The decision of the Superior Court of Pennsylvania in Hanford is instructive. In that case, the defendant raped his co-worker at a hotel after the two had spent the day drinking. Hanford, 937 A.2d at 1096. The defense requested an instruction that the jury be allowed to infer his innocence from the fact that he did not attempt to flee the hotel after his co-worker called the police. Id. at 1097.

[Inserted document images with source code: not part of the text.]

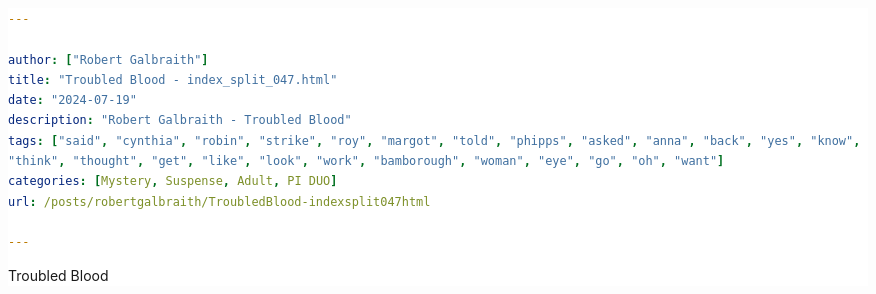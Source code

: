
 ```yaml
---

author: ["Robert Galbraith"]
title: "Troubled Blood - index_split_047.html"
date: "2024-07-19"
description: "Robert Galbraith - Troubled Blood"
tags: ["said", "cynthia", "robin", "strike", "roy", "margot", "told", "phipps", "asked", "anna", "back", "yes", "know", "think", "thought", "get", "like", "look", "work", "bamborough", "woman", "eye", "go", "oh", "want"]
categories: [Mystery, Suspense, Adult, PI DUO]
url: /posts/robertgalbraith/TroubledBlood-indexsplit047html

---
```



Troubled Blood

In upholding the trial court's refusal to give the instruction, the Superior Court noted that, although "a 'flight instruction . . . is well established in this Commonwealth, there is no authority for a corresponding but inverse 'absence of flight' instruction." Id. at 1097. The court stated that, because evidence of absence of flight can be interpreted in multiple ways, many of which have "little to do with consciousness of guilt," the probative value of such evidence was highly limited. Id. Indeed, as the court explained, a defendant's decision not to flee may, in fact, reflect a strategic choice:
As the trial court noted, "[T]he individual may be unaware that he is a suspect in a pending investigation; he may believe that he is more likely to be perceived as innocent of the crimes charged if he refrains from hiding; or perhaps he may not want to make a bad situation worse." (Trial Ct. Op. at 16). While an affirmative action such as flight is usually performed for a reason that can be determined upon investigation, inaction does not lend itself to so tidy an inquiry.Id. Because an absence of flight could be interpreted in multiple ways, the court concluded that an instruction regarding an absence of flight would require a "logical leap of deductive reasoning that [it could not] endorse." Id. Moreover, because the defendant was "already clothed with a presumption of innocence," the jury did not need to be "additional[ly] charged on an inference of innocence where a suspect [did] not flee." Id. at 1097-98 (quoting Com. v. Collins, 810 A.2d 698, 701 (Pa. Super. 2002)).
We conclude, for reasons consistent with those in Hanford, that a defendant generally is not entitled to an absence of flight instruction. Accordingly, the circuit court did not abuse its discretion in refusing to give the proffered instruction.
JUDGMENTS OF THE CIRCUIT COURT FOR ANNE ARUNDEL COUNTY AFFIRMED; COSTS TO BE PAID BY APPELLANT.